Imagine being in the sixth grade and not understanding that if two word problems have the same form, you use the same solution strategy to work them. The student didn't understand this relationship because he had never worked two word problems that were the same and had precious few experiences of solving any problem before the teacher went over the problems and led the discussion of various ways students could have solved them.
At the time this student struggled with the fundamental assumption of word problems, we were working with a class of disadvantaged third graders who were at the same place as the gifted students. By the end of the school year they were more than 40 lessons ahead of the gifted students. They progressed much faster because they didn't have the misconceptions that prevented them from learning. The learning of the gifted students continued to be painful unlearning and relearning. The disadvantaged students had long since discovered that what they learned next built on what they had already mastered. Other discoveries they made included: I am smart; I learn fast and do well in math; I know how to use what I learn; I like math.
The chaotic experiences and failures of the gifted students preempted them from making these discoveries. Their discoveries were consistent with their experiences. Their responses on a questionnaire we gave them indicated serious misconceptions: they thought working a word problem required a preamble that contained many random observations and much discussion; they had learned key word strategies that sometimes helped them figure out how to work some problems; they gave up trying to learn something from the ensuing discussion; more than half indicated that they hated math.
Who Is the Teacher?
The theme of constructivism is that children formulate their awareness of the world from their experiences. In the typical classroom students share their perceptions. Why? Does this provision benefit the student who is sharing or those who are supposed to be attending? If the input is supposed to benefit the listeners, what makes the input better than that of a knowledgeable teacher who has information about both what students are to learn and the students' current performance? If the input is supposed to benefit the speaker, only about 1/20th of the total time benefits a given student. Compounding the problem is the fact that this discussion robs time from the period, leaving less time for possible productive instruction.

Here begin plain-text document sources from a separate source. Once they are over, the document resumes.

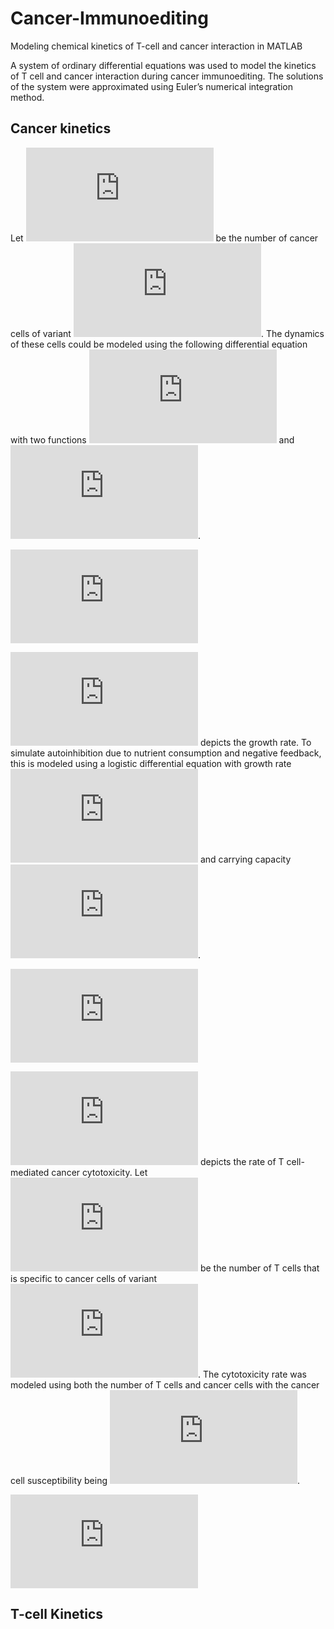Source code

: # Cancer-Immunoediting
Modeling chemical kinetics of T-cell and cancer interaction in MATLAB

A system of ordinary differential equations was used to model the kinetics of T cell and cancer interaction during cancer immunoediting. The solutions of the system were approximated using Euler’s numerical integration method.

## Cancer kinetics
Let ![x1](https://latex.codecogs.com/gif.latex?x_i) be the number of cancer cells of variant ![](https://latex.codecogs.com/gif.latex?i). The dynamics of these cells could be modeled using the following differential equation with two functions ![](https://latex.codecogs.com/gif.latex?f_1%28x_i%29) and ![](https://latex.codecogs.com/gif.latex?f_2%28x_i%2C%20y_i%29).

![](https://latex.codecogs.com/gif.latex?%5Cfrac%7Bdx_i%7D%7Bdt%7D%3Df_1%28x_i%29-f_2%28x_i%2Cy_i%29)

![](https://latex.codecogs.com/gif.latex?f_1%28x_i%29) depicts the growth rate. To simulate autoinhibition due to nutrient consumption and negative feedback, this is modeled using a logistic differential equation with growth rate ![](https://latex.codecogs.com/gif.latex?r_i) and carrying capacity ![](https://latex.codecogs.com/gif.latex?K_1).

![](https://latex.codecogs.com/gif.latex?f_1%28x_i%29%20%3D%20r_i%20x_i%281-%5Cfrac%7Bx_i%7D%7BK_1%7D%29)

![](https://latex.codecogs.com/gif.latex?f_2%28x_i%2C%20y_i%29) depicts the rate of T cell-mediated cancer cytotoxicity. Let ![](https://latex.codecogs.com/gif.latex?y_i) be the number of T cells that is specific to cancer cells of variant ![](https://latex.codecogs.com/gif.latex?i). The cytotoxicity rate was modeled using both the number of T cells and cancer cells with the cancer cell susceptibility being ![](https://latex.codecogs.com/gif.latex?s).

![](https://latex.codecogs.com/gif.latex?f_2%28x_i%2Cy_i%29%3Ds_ix_iy_i)

## T-cell Kinetics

In summary, the learners in a constructivist classroom are very strange creatures. They learn from their experiences; they supposedly benefit from the often-inarticulate observations of other children; however, they are prohibited from learning from a knowledgeable teacher who understands what students are trying to learn and who has information about the various mistakes students make. Not surprisingly, those who promote this orientation don't have one shred of empirical data to support their prejudices. In other words, constructivism is philosophically impoverished and empirically sterile.
[1] . 1955. Piaget, Jean. The Construction of Reality. Translated by Margaret Cook.